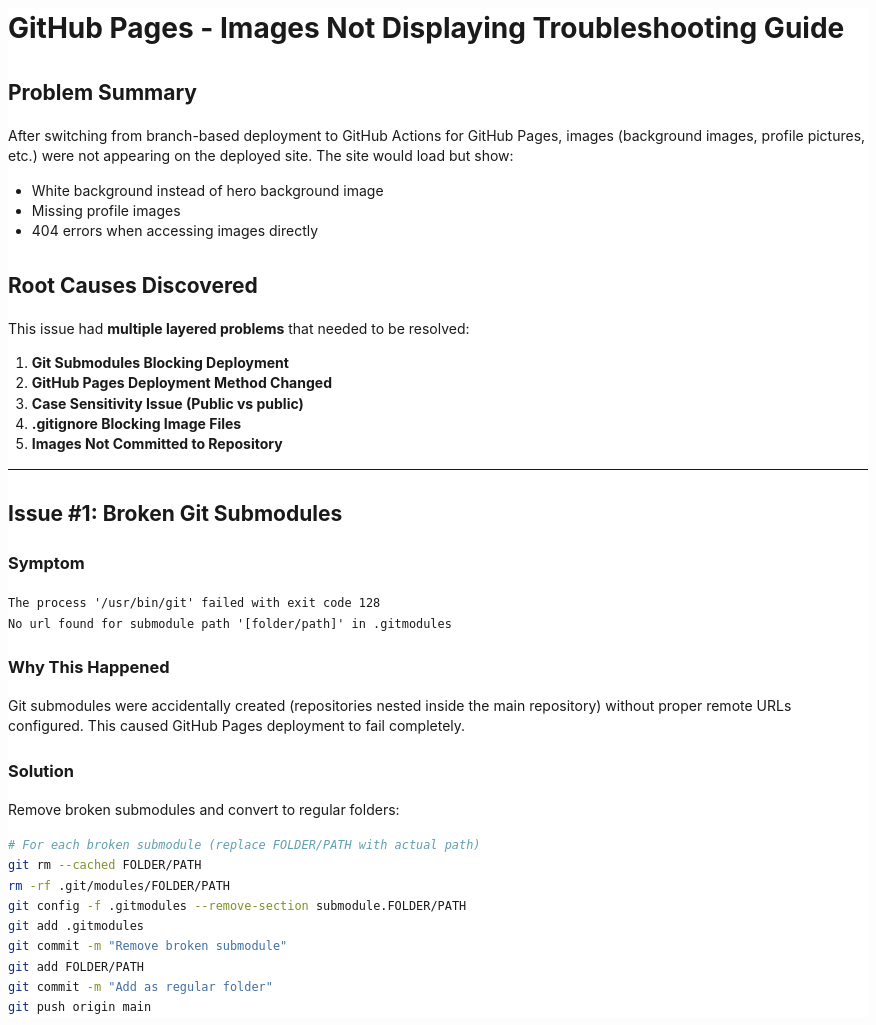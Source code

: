 # GitHub Pages - Images Not Displaying Troubleshooting Guide

## Problem Summary

After switching from branch-based deployment to GitHub Actions for GitHub Pages, images (background images, profile pictures, etc.) were not appearing on the deployed site. The site would load but show:
- White background instead of hero background image
- Missing profile images
- 404 errors when accessing images directly

## Root Causes Discovered

This issue had **multiple layered problems** that needed to be resolved:

1. **Git Submodules Blocking Deployment**
2. **GitHub Pages Deployment Method Changed**
3. **Case Sensitivity Issue (Public vs public)**
4. **.gitignore Blocking Image Files**
5. **Images Not Committed to Repository**

---

## Issue #1: Broken Git Submodules

### Symptom
```
The process '/usr/bin/git' failed with exit code 128
No url found for submodule path '[folder/path]' in .gitmodules
```

### Why This Happened
Git submodules were accidentally created (repositories nested inside the main repository) without proper remote URLs configured. This caused GitHub Pages deployment to fail completely.

### Solution
Remove broken submodules and convert to regular folders:

```bash
# For each broken submodule (replace FOLDER/PATH with actual path)
git rm --cached FOLDER/PATH
rm -rf .git/modules/FOLDER/PATH
git config -f .gitmodules --remove-section submodule.FOLDER/PATH
git add .gitmodules
git commit -m "Remove broken submodule"
git add FOLDER/PATH
git commit -m "Add as regular folder"
git push origin main
```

> [WHAT YOU HAVE TO DO]: After locating the line holding "Displaying Troubleshooting Guide" above, output exactly that line and every line after it through the line holding "- 404 errors when accessing images directly". Include nothing else.

> [YOUR SOLUTION]:
: # GitHub Pages - Images Not Displaying Troubleshooting Guide

## Problem Summary

After switching from branch-based deployment to GitHub Actions for GitHub Pages, images (background images, profile pictures, etc.) were not appearing on the deployed site. The site would load but show:
- White background instead of hero background image
- Missing profile images
- 404 errors when accessing images directly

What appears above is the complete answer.